Delta formation is a key Earth science topic because it connects rivers, oceans, sediment transport, and coastal landforms. This cheat sheet helps students identify how deltas grow and why different delta shapes form in different environments. It is useful for comparing real coastlines, interpreting maps, and understanding human impacts on coastal systems.
Students need these ideas to explain how energy, sediment supply, and sea level interact at river mouths.
A delta forms when a river slows as it enters standing water, causing sediment to be deposited. The main controls are river discharge, sediment load, wave energy, tidal range, and basin depth. River-dominated deltas often build outward, wave-dominated deltas are smoothed along the coast, and tide-dominated deltas develop tidal channels and sand ridges.

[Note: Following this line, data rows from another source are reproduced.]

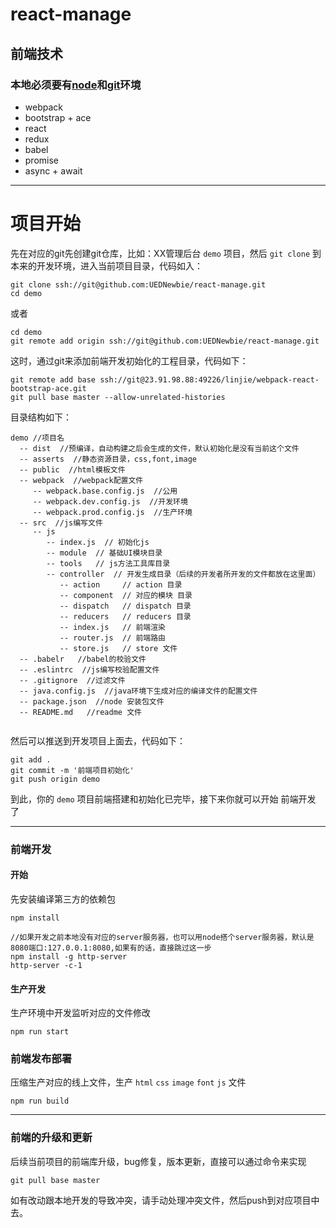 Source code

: # react-manage
## 前端技术

### 本地必须要有[node](https://nodejs.org/en/download/)和[git](https://git-scm.com/)环境

- webpack 
- bootstrap + ace
- react
- redux
- babel
- promise
- async +  await

----------------------------

# 项目开始

先在对应的git先创建git仓库，比如：XX管理后台 `demo` 项目，然后 `git clone`  到本来的开发环境，进入当前项目目录，代码如入：

```
git clone ssh://git@github.com:UEDNewbie/react-manage.git
cd demo
```

或者

```
cd demo
git remote add origin ssh://git@github.com:UEDNewbie/react-manage.git
```

这时，通过git来添加前端开发初始化的工程目录，代码如下：

```
git remote add base ssh://git@23.91.98.88:49226/linjie/webpack-react-bootstrap-ace.git
git pull base master --allow-unrelated-histories
```

目录结构如下：

```
demo //项目名
  -- dist  //预编译，自动构建之后会生成的文件，默认初始化是没有当前这个文件
  -- asserts  //静态资源目录，css,font,image
  -- public  //html模板文件
  -- webpack  //webpack配置文件
     -- webpack.base.config.js  //公用
     -- webpack.dev.config.js  //开发环境
     -- webpack.prod.config.js  //生产环境
  -- src  //js编写文件
     -- js
        -- index.js  // 初始化js
        -- module  // 基础UI模块目录
        -- tools   // js方法工具库目录
        -- controller  // 开发生成目录（后续的开发者所开发的文件都放在这里面）
           -- action     // action 目录
           -- component  // 对应的模块 目录
           -- dispatch   // dispatch 目录
           -- reducers   // reducers 目录
           -- index.js   // 前端渲染
           -- router.js  // 前端路由
           -- store.js   // store 文件 
  -- .babelr   //babel的校验文件
  -- .eslintrc  //js编写校验配置文件
  -- .gitignore  //过滤文件
  -- java.config.js  //java环境下生成对应的编译文件的配置文件
  -- package.json  //node 安装包文件
  -- README.md   //readme 文件
 
```

然后可以推送到开发项目上面去，代码如下：

```
git add .
git commit -m '前端项目初始化'
git push origin demo
```

到此，你的 `demo` 项目前端搭建和初始化已完毕，接下来你就可以开始 前端开发 了

------------------------------------

### 前端开发

#### 开始
先安装编译第三方的依赖包
```
npm install
```

```
//如果开发之前本地没有对应的server服务器，也可以用node搭个server服务器，默认是8080端口:127.0.0.1:8080,如果有的话，直接跳过这一步
npm install -g http-server
http-server -c-1
```
#### 生产开发
生产环境中开发监听对应的文件修改
```
npm run start
```

### 前端发布部署

压缩生产对应的线上文件，生产 `html`  `css`  `image`  `font`  `js`  文件
```
npm run build
```

-----------------------------

### 前端的升级和更新

后续当前项目的前端库升级，bug修复，版本更新，直接可以通过命令来实现

```
git pull base master
```

如有改动跟本地开发的导致冲突，请手动处理冲突文件，然后push到对应项目中去。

Important relationships include discharge = channel area x velocity and sediment deposition increases when flow velocity decreases.
Key Facts
- A delta forms where a river enters a lake, sea, or ocean and deposits sediment faster than waves, tides, or currents remove it.
- River discharge is calculated as Q = A x v, where Q is discharge, A is cross-sectional area, and v is average water velocity.
- Sediment load is the total sediment carried by a river, including dissolved load, suspended load, and bed load.
- Deposition increases when water velocity decreases because slower water has less energy to carry sediment.
- River-dominated deltas form when river sediment supply and discharge are stronger than wave or tidal reworking.
- Wave-dominated deltas form where strong waves redistribute sediment along the shoreline and create smoother, cuspate or arcuate coasts.
- Tide-dominated deltas form where a large tidal range produces tidal channels, sand bars, and sediment ridges aligned with tidal flow.
- A delta grows when sediment input is greater than sediment removal plus subsidence and sea level rise.
Vocabulary
- Delta
- A depositional landform built where a river drops sediment as it enters a larger body of standing water.
- Discharge
- The volume of water moving past a point in a river per unit time, commonly measured in cubic meters per second.
- Sediment load
- The total amount of dissolved, suspended, and bed material transported by a stream or river.
- Distributary
- A smaller channel that branches away from the main river channel across a delta.
- Progradation
- The outward growth of a delta or shoreline as sediment builds seaward.
- Subsidence
- The gradual sinking of land, which can cause delta surfaces to become lower relative to sea level.
Common Mistakes to Avoid
- Confusing deltas with alluvial fans is wrong because deltas form in standing water, while alluvial fans form on land where streams leave steep terrain.
- Assuming every river mouth forms a delta is wrong because strong waves, tides, deep water, or low sediment supply can prevent delta buildup.
- Ignoring wave and tide energy is wrong because delta shape depends on how much waves and tides rework river-deposited sediment.
- Thinking larger discharge always means more deposition is wrong because high-velocity water can carry sediment farther before it settles.
- Forgetting subsidence and sea level rise is wrong because a delta can shrink or drown even when the river still delivers sediment.
Practice Questions
- 1 A river channel has a cross-sectional area of 120 m2 and an average velocity of 2.5 m/s. Calculate the discharge using Q = A x v.
- 2 A delta receives 8 million tons of sediment per year and loses 5 million tons per year to waves, tides, compaction, and sea level rise. What is the net sediment gain or loss per year?
- 3 A river enters the ocean where waves are weak, tides are small, and sediment supply is high. Which delta type is most likely to form, and why?
- 4 Explain why building dams upstream can cause a delta shoreline to retreat even if the river continues to flow into the sea.